Neurocysticercosis (NCC), the infection of the central nervous system (CNS) caused by the
metacestode larva of Taenia solium, the pork tapeworm, is endemic in most developing
countries and identified as the most common cause of acquired epilepsy worldwide. The
parasites cause a chronic neuroinflammation and pathological studies reveal reactive
astrogliosis, fibrosis, angiogenesis, alteration of the brain blood barrier permeability and
overexpression of both inflammatory and anti-inflammatory cytokines. Yet to this end we poorly
understand the mechanisms underlying the pathology in NCC patients, and have minimal
clinical means to prevent neurological complications in these patients. Effective treatment for
NCC remains a challenge, as the severity of disease symptoms is thought to be a result of
pathologic inflammatory response induced by the degenerating larvae.
We have pioneered an in vitro model of T. solium larval development, from the infectious stage
(the oncosphere), through large 60-day post-oncospheres. During these stages and until the
parasite reaches a mature larva or cysticerci, the parasite itself changes its protein expression
profile, however we have little to no information on the molecules secreted by each stage.
TGF-ß plays a pivotal role in a large spectrum of infections with protozoa and helminths.
Besides the importance of host TGF-ß signaling in the regulation of host-parasite interactions,
much evidence has shown that helminth parasites might directly influence the TGF-ß dependent
pathway via the expression of TGF-ß receptor and ligand homologues. Based on these studies,
we will take advantage of our in vitro model and examine the excretory/secretory (E/S) products
of the different larval stages of development of T. solium to test for immunomodulatory
functions, starting with TGF-ß. E/S from the five different stages of T. solium larval development
(oncosphere, postoncospheres at 15, 30 and 60 days of growth and mature cysts), to proteomic
analysis by mass spectrometry, characterize each stage’s secretome and compare the
spectrum of secreted molecules between the stages. We will interrogate this new resource to
identify homologues of members of the TGF-ß superfamily. Additionally, E/S proteins from the
different development stages of the larvae will be fractionated using both gel filtration and anion
exchange Fast Protein Liquid Chromatography to provide a resource for use in subsequent in
vitro assays in order to functionally test for and identify new immunomodulators.
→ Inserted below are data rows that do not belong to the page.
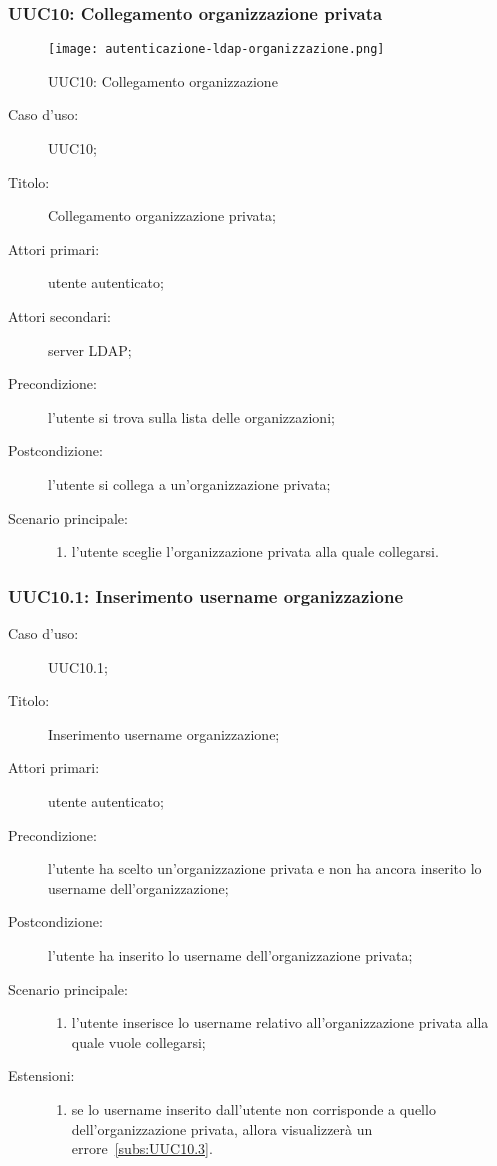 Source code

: \documentclass[../../../analisi-dei-requisiti.tex]{subfiles}
\begin{document}
\subsubsection{UUC10: Collegamento organizzazione privata}%
\label{subs:UUC10}

\begin{figure}[H]
  \centering
  \texttt{[image: autenticazione-ldap-organizzazione.png]}
  \caption{UUC10: Collegamento organizzazione }%
  \label{fig:UUC10}
\end{figure}

\begin{description}
  \item[Caso d’uso:] UUC10;
  \item[Titolo:] Collegamento organizzazione privata;
  \item[Attori primari:] utente autenticato;
  \item[Attori secondari:] server LDAP\@;
  \item[Precondizione:] l'utente si trova sulla lista delle organizzazioni;
  \item[Postcondizione:] l'utente si collega a un'organizzazione privata;
  \item[Scenario principale:]
        \begin{enumerate}
          \item l'utente sceglie l'organizzazione privata alla quale collegarsi.
        \end{enumerate}
\end{description}

\subsubsection{UUC10.1: Inserimento username organizzazione}%
\label{subs:UUC10.1}
\begin{description}
  \item[Caso d’uso:] UUC10.1;
  \item[Titolo:] Inserimento username organizzazione;
  \item[Attori primari:] utente autenticato;
  \item[Precondizione:] l'utente ha scelto un'organizzazione privata e non ha ancora inserito lo username dell'organizzazione;
  \item[Postcondizione:] l'utente ha inserito lo username dell'organizzazione privata;
  \item[Scenario principale:]
        \begin{enumerate}
          \item l'utente inserisce lo username relativo all'organizzazione privata alla quale vuole collegarsi;
        \end{enumerate}
  \item[Estensioni:]
        \begin{enumerate}
          \item se lo username inserito dall'utente non corrisponde a quello dell'organizzazione privata, allora visualizzerà un errore~\ref{subs:UUC10.3}.
        \end{enumerate}
\end{description}
\end{document}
We will then test T. solium E/S for TGF-ß like activity utilizing in the first instance a sensitive
TGF-ß reporter cell line. Positive E/S will then have its fraction profile tested to narrow down the
identification of candidate molecules to screen in vitro, and the active fraction(s) will be subject
to mass spectrometry. Subsequently, E/S will be tested in in vitro cultures of naïve CD4+ Tcells
with IL-2 and anti-CD3 in order to assess the induction of the transcription factor Foxp3, that
indicates that these cells have been induced to Tregs by a TGF-ß homologue or mimic.
Molecules with positive activity will be identified and recombinantly expressed, their activity will
be characterized using the reporter MFB-F11 bioassay and in in vitro regulatory T cell induction
To identify TGF-ß mimic proteins in the T. solium larvae has the potential both to change our
understanding of parasite adaptation to the host and to develop possible therapies for immune
mediated disease. In addition, understanding developmental signals required for parasite
maturation may open new avenues for pharmaceutical treatment of infection.